Reputation: 33
I have a dataframe with a list of sentences in one column and am trying to create a new column equal to the number of times a list of strings show up.
For example, the relevant dataframe looks like
book['sentences']
0 The brown dog jumped over the big moon
1 The brown fox slid under the brown log
I'm trying to count the number of times "brown", "over", and "log" show up in each sentences (i.e. the new column would be equal to 2 and 3).
I know I can do this with str.count, but only for one string at a time and then I would have to add them up
book['count_brown'] = book['sentences'].str.count('brown')
book['count_over'] = book['sentences'].str.count('over')
book['count_log'] = book['sentences'].str.count('log')
book['count'] = book['count_brown']+book['count_over']+book['count_log']

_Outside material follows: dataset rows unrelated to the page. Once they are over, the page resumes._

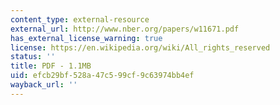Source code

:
 ```yaml
---
content_type: external-resource
external_url: http://www.nber.org/papers/w11671.pdf
has_external_license_warning: true
license: https://en.wikipedia.org/wiki/All_rights_reserved
status: ''
title: PDF - 1.1MB
uid: efcb29bf-528a-47c5-99cf-9c63974bb4ef
wayback_url: ''
---
```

My list of strings I am searching for is over 300 words long so even with a loop it doesn't seem optimal. Is there a better way to do this?
Upvotes: 2
Views: 1522
Reputation: 30605
With the help of nltk
Frequency distribution you can do that very easily i.e
import nltk
lst = ['brown', 'over', 'log']
ndf = df['sentences'].apply(nltk.tokenize.word_tokenize).apply(nltk.FreqDist).apply(pd.Series)[lst].fillna(0)
Output:
brown over log 0 1.0 1.0 0.0 1 2.0 0.0 1.0
For sum
ndf['count'] = ndf.sum(1)
brown over log count 0 1.0 1.0 0.0 2.0 1 2.0 0.0 1.0 3.0
Upvotes: 1
Reputation: 402493
Similar to piRSquared's solution, but uses get_dummies
and sum
for the counts.
df
sentences
0 The brown dog jumped over the big moon
1 The brown fox slid under the brown log
words = ['brown', 'over', 'log']
df = df.sentences.str.extractall('({})'.format('|'.join(words)))\
.iloc[:, 0].str.get_dummies().sum(level=0)
df
brown log over
0 1 0 1
1 2 1 0
If you want row-wise counts of all words in a single column, just sum along the first axis.
df.sum(1)
0 2
1 3
dtype: int64
Upvotes: 1
Reputation: 294258
Ganky!
lst = ['brown', 'over', 'log']
book['sentences'].str.extractall(
'({})'.format('|'.join(lst))
).groupby(level=0)[0].value_counts().unstack(fill_value=0)
0 brown log over
0 1 0 1
1 2 1 0
Upvotes: 3